* **Task details**:
Every record should be restated exactly, with no images included.

------ Given data ------

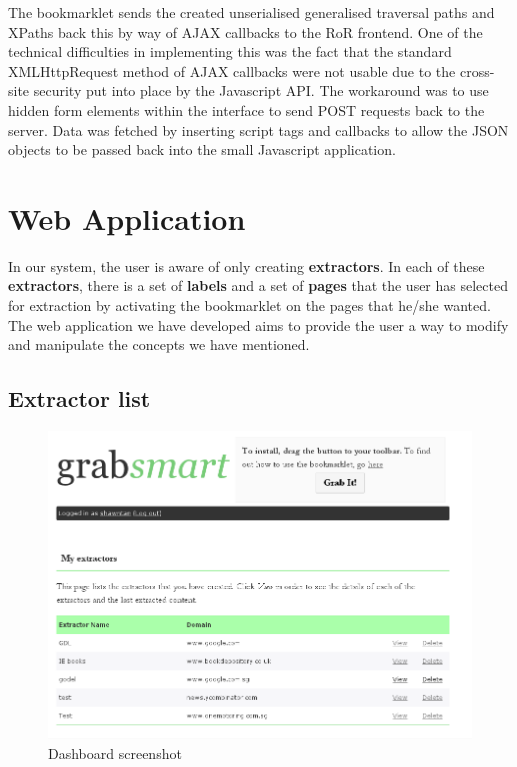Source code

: The bookmarklet sends the created unserialised generalised traversal paths and XPaths back this
by way of AJAX callbacks to the RoR frontend. One of the technical difficulties in implementing
this was the fact that the standard XMLHttpRequest method of AJAX callbacks were not usable due
to the cross-site security put into place by the Javascript API. The workaround was to use
hidden form elements within the interface to send POST requests back to the server. Data was
fetched by inserting script tags and callbacks to allow the JSON objects to be passed back into
the small Javascript application.

\section{Web Application}
 In our system, the user is aware of only creating \textbf{extractors}. In each of these
 \textbf{extractors}, there is a set of \textbf{labels} and a set of \textbf{pages} that the
 user has selected for extraction by activating the bookmarklet on the pages that he/she
 wanted. The web application we have developed aims to provide the user a way to modify and
 manipulate the concepts we have mentioned.
 
 \subsection{Extractor list}
\begin{figure}[htbp]
\centering
\includegraphics[scale=0.43]{dashboard.png} 
\caption{Dashboard screenshot}
\label{fig:dashboard}
\end{figure}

------

* **Solution to this task**:
Source code

: The bookmarklet sends the created unserialised generalised traversal paths and XPaths back this
by way of AJAX callbacks to the RoR frontend. One of the technical difficulties in implementing
this was the fact that the standard XMLHttpRequest method of AJAX callbacks were not usable due
to the cross-site security put into place by the Javascript API. The workaround was to use
hidden form elements within the interface to send POST requests back to the server. Data was
fetched by inserting script tags and callbacks to allow the JSON objects to be passed back into
the small Javascript application.

\section{Web Application}
 In our system, the user is aware of only creating \textbf{extractors}. In each of these
 \textbf{extractors}, there is a set of \textbf{labels} and a set of \textbf{pages} that the
 user has selected for extraction by activating the bookmarklet on the pages that he/she
 wanted. The web application we have developed aims to provide the user a way to modify and
 manipulate the concepts we have mentioned.
 
 \subsection{Extractor list}
\begin{figure}[htbp]
\centering
\includegraphics[scale=0.43]{dashboard.png} 
\caption{Dashboard screenshot}
\label{fig:dashboard}
\end{figure}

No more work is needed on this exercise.